Media rights income from BAGS has been ahead of 2008 levels reflecting a contractual increase (4.0% for the year) and an improvement in the number of races with eight or more declared runners to 74% (2008: 67%). The Group has increased its focus on attracting owners and trainers to its racecourses which, coupled with increased prize money at Winter all-weather fixtures, has resulted in improved field sizes. Arena maintains an ongoing focus on managing its cost base whilst continuing to deliver customer service and quality. This is clearly recognised by customers of our in-house catering business which continues to deliver to a high standard and improve its profitability. Operational costs have been reduced in line with our previously disclosed intentions.

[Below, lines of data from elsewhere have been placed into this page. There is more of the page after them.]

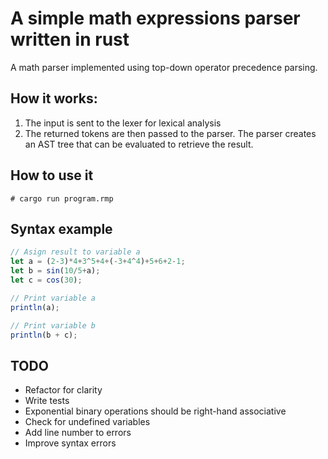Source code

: # A simple math expressions parser written in rust

A math parser implemented using top-down operator precedence parsing.

## How it works:

1. The input is sent to the lexer for lexical analysis
2. The returned tokens are then passed to the parser. The parser creates an AST tree that can be evaluated to retrieve the result.

## How to use it

```
# cargo run program.rmp
```

## Syntax example

```javascript
// Asign result to variable a
let a = (2-3)*4+3^5+4+(-3+4^4)+5+6+2-1;
let b = sin(10/5+a);
let c = cos(30);

// Print variable a
println(a);

// Print variable b
println(b + c);

```

## TODO
- Refactor for clarity
- Write tests
- Exponential binary operations should be right-hand associative
- Check for undefined variables
- Add line number to errors
- Improve syntax errors
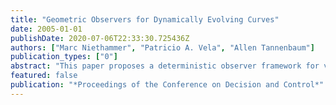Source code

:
 ```yaml
---
title: "Geometric Observers for Dynamically Evolving Curves"
date: 2005-01-01
publishDate: 2020-07-06T22:33:30.725436Z
authors: ["Marc Niethammer", "Patricio A. Vela", "Allen Tannenbaum"]
publication_types: ["0"]
abstract: "This paper proposes a deterministic observer framework for visual tracking based on non-parametric implicit (level-set) curve descriptions. The observer is continuousdiscrete, with continuous-time system dynamics and discretetime measurements. Its state-space consists of an estimated curve position augmented by additional states (e.g., velocities) associated with every point on the estimated curve. Multiple simulation models are proposed for state prediction. Measurements are performed through standard static segmentation algorithms and optical-flow computations. Special emphasis is given to the geometric formulation of the overall dynamical system. The discrete-time measurements lead to the problem of geometric curve interpolation and the discrete-time filtering of quantities propagated along with the estimated curve. Interpolation and filtering are intimately linked to the correspondence problem between curves. Correspondences are established by a Laplace-equation approach. The proposed scheme is implemented completely implicitly (by Eulerian numerical solutions of transport equations) and thus naturally allows for topological changes and subpixel accuracy on the computational grid."
featured: false
publication: "*Proceedings of the Conference on Decision and Control*"
---
```


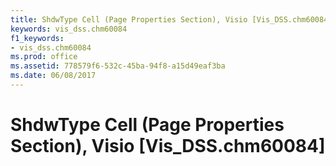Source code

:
 ```yaml
---
title: ShdwType Cell (Page Properties Section), Visio [Vis_DSS.chm60084]
keywords: vis_dss.chm60084
f1_keywords:
- vis_dss.chm60084
ms.prod: office
ms.assetid: 778579f6-532c-45ba-94f8-a15d49eaf3ba
ms.date: 06/08/2017
---
```



# ShdwType Cell (Page Properties Section), Visio [Vis_DSS.chm60084]

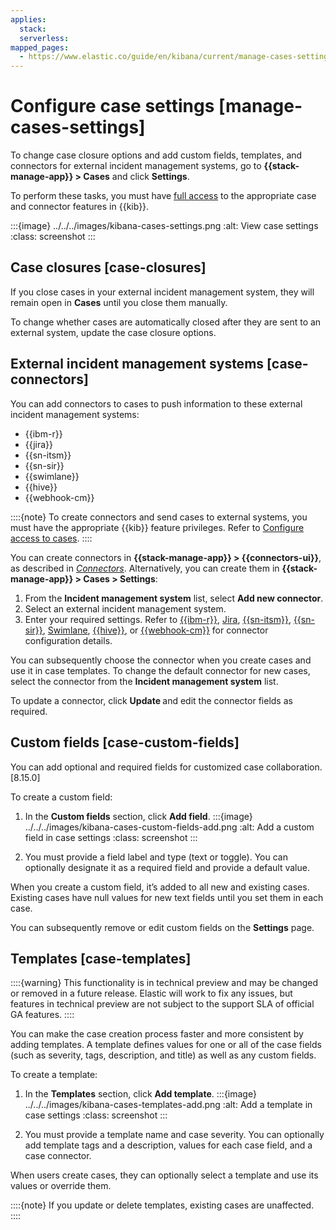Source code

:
 ```yaml
---
applies:
  stack:
  serverless:
mapped_pages:
  - https://www.elastic.co/guide/en/kibana/current/manage-cases-settings.html
---
```


# Configure case settings [manage-cases-settings]

To change case closure options and add custom fields, templates, and connectors for external incident management systems, go to **{{stack-manage-app}} > Cases** and click **Settings**.

To perform these tasks, you must have [full access](setup-cases.md) to the appropriate case and connector features in {{kib}}.

:::{image} ../../../images/kibana-cases-settings.png
:alt: View case settings
:class: screenshot
:::

## Case closures [case-closures]

If you close cases in your external incident management system, they will remain open in **Cases** until you close them manually.

To change whether cases are automatically closed after they are sent to an external system, update the case closure options.

## External incident management systems [case-connectors]

You can add connectors to cases to push information to these external incident management systems:

* {{ibm-r}}
* {{jira}}
* {{sn-itsm}}
* {{sn-sir}}
* {{swimlane}}
* {{hive}}
* {{webhook-cm}}

::::{note}
To create connectors and send cases to external systems, you must have the appropriate {{kib}} feature privileges. Refer to [Configure access to cases](setup-cases.md).
::::

You can create connectors in **{{stack-manage-app}} > {{connectors-ui}}**, as described in [*Connectors*](../../../deploy-manage/manage-connectors.md). Alternatively, you can create them in **{{stack-manage-app}} > Cases > Settings**:

1. From the **Incident management system** list, select **Add new connector**.
2. Select an external incident management system.
3. Enter your required settings. Refer to [{{ibm-r}}](https://www.elastic.co/guide/en/kibana/current/resilient-action-type.html), [Jira](https://www.elastic.co/guide/en/kibana/current/jira-action-type.html), [{{sn-itsm}}](https://www.elastic.co/guide/en/kibana/current/servicenow-action-type.html), [{{sn-sir}}](https://www.elastic.co/guide/en/kibana/current/servicenow-sir-action-type.html), [Swimlane](https://www.elastic.co/guide/en/kibana/current/swimlane-action-type.html), [{{hive}}](https://www.elastic.co/guide/en/kibana/current/thehive-action-type.html), or [{{webhook-cm}}](https://www.elastic.co/guide/en/kibana/current/cases-webhook-action-type.html) for connector configuration details.

You can subsequently choose the connector when you create cases and use it in case templates. To change the default connector for new cases, select the connector from the **Incident management system** list.

To update a connector, click **Update <connector name>** and edit the connector fields as required.

## Custom fields [case-custom-fields]

You can add optional and required fields for customized case collaboration. [8.15.0]

To create a custom field:

1. In the **Custom fields** section, click **Add field**.
   :::{image} ../../../images/kibana-cases-custom-fields-add.png
   :alt: Add a custom field in case settings
   :class: screenshot
   :::

2. You must provide a field label and type (text or toggle). You can optionally designate it as a required field and provide a default value.

When you create a custom field, it’s added to all new and existing cases. Existing cases have null values for new text fields until you set them in each case.

You can subsequently remove or edit custom fields on the **Settings** page.

## Templates [case-templates]

::::{warning}
This functionality is in technical preview and may be changed or removed in a future release. Elastic will work to fix any issues, but features in technical preview are not subject to the support SLA of official GA features.
::::

You can make the case creation process faster and more consistent by adding templates. A template defines values for one or all of the case fields (such as severity, tags, description, and title) as well as any custom fields.

To create a template:

1. In the **Templates** section, click **Add template**.
   :::{image} ../../../images/kibana-cases-templates-add.png
   :alt: Add a template in case settings
   :class: screenshot
   :::

2. You must provide a template name and case severity. You can optionally add template tags and a description, values for each case field, and a case connector.

When users create cases, they can optionally select a template and use its values or override them.

::::{note}
If you update or delete templates, existing cases are unaffected.
::::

In April an agreement was reached by the Horseracing Betting Levy Board on the terms of the 2010/11 Levy at the same headline 10% level as the current scheme. We are delighted that such early agreement has been reached and see this as a positive step for future cooperation between racing and the bookmaking industry.
Arena signed up Newton Abbot Racecourse as an associate member. Under the terms of the agreement, Newton Abbot will benefit from the expertise and experience within Arena and inclusion in Arena Group negotiations and transactions, as well as having access to the many in-house operations in which Arena specialises. This model could potentially be replicated with other independent UK racetracks should the opportunity arise.
Development Projects
The Lingfield Park Marriott Hotel and Country Club development is progressing to budget and on schedule for the planned opening in Spring 2010. The status of all other development projects remains as disclosed in previous announcements.
Funding
A scheduled repayment of £0.75m was made in the period bringing the total available facilities to £60.25m. The Group has complied with all banking covenants and the earliest debt maturity is of a £10m facility in October 2010.
Outlook
With trading in the period having been in line with both expectations and the same period in 2008, we anticipate this pattern continuing, despite some uncertainty over the outlook for the hospitality business through the important Summer period. The Group will continue to benefit from increased BAGS income and the reductions in place on the operating cost base.
Arena's performance in the period demonstrates the Group's excellent operational experience as well as proving that the fundamentals of the business remain sound in these difficult market conditions.
The Annual General Meeting of Arena Leisure Plc will take place at Lingfield Park Racecourse on 20 May 2009 at 12.00pm.
19 May 2009
Enquires:
Arena Leisure Plc |
Tel: 020 7632 2080 |
Mark Elliott, Chief Executive |
|
Tony Harris, Finance Director |
|
College Hill |
Tel: 020 7457 2020 |
Justine Warren |
|
Matthew Smallwood |
Forward-looking statements
This report may contain certain statements about the future outlook for Arena. Although we believe our expectations are based on reasonable assumptions, any statements about future outlook may be influenced by factors that could cause actual outcomes and results to be materially different.